Exercise materials

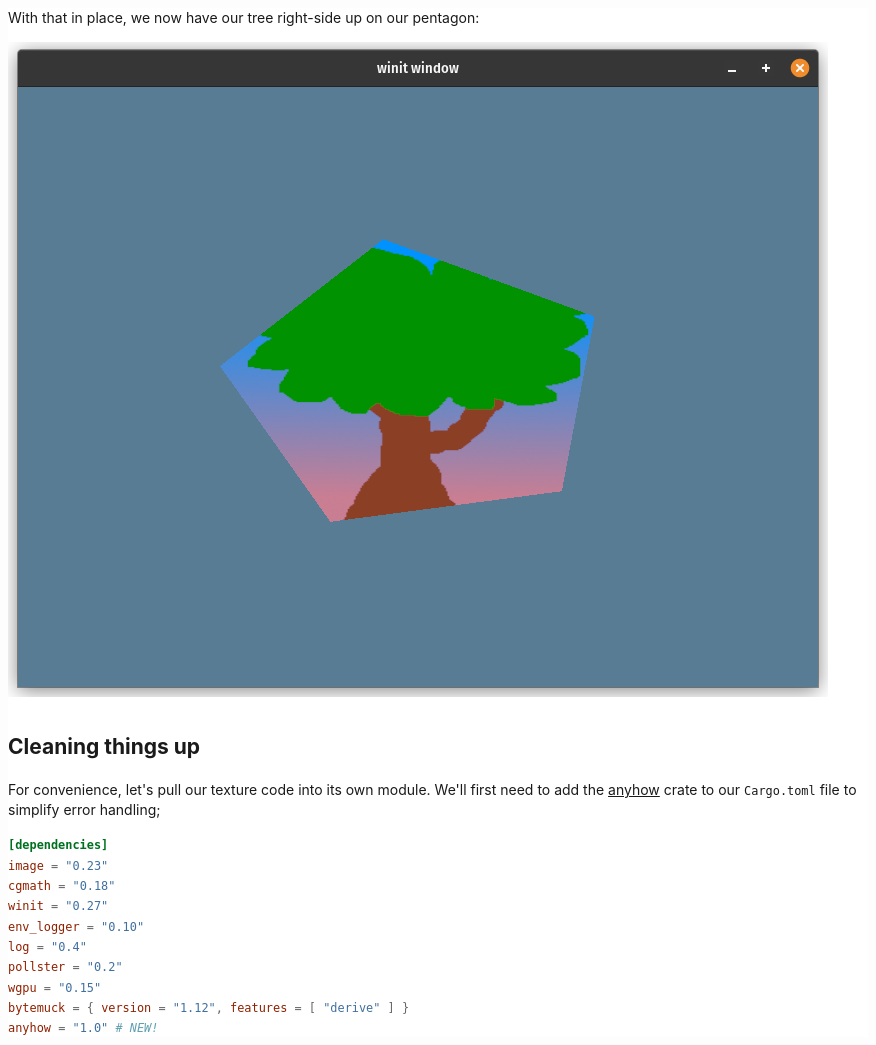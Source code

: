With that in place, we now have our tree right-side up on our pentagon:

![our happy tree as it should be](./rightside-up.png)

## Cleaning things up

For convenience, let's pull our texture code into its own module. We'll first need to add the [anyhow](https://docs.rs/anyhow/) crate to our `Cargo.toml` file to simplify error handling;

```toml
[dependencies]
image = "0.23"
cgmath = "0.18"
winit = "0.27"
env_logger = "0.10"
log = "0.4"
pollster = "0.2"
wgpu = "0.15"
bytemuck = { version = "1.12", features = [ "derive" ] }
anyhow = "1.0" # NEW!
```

Task objective
Give nothing but the count of lines in the listing above that hold the string "tree".

Final answer
2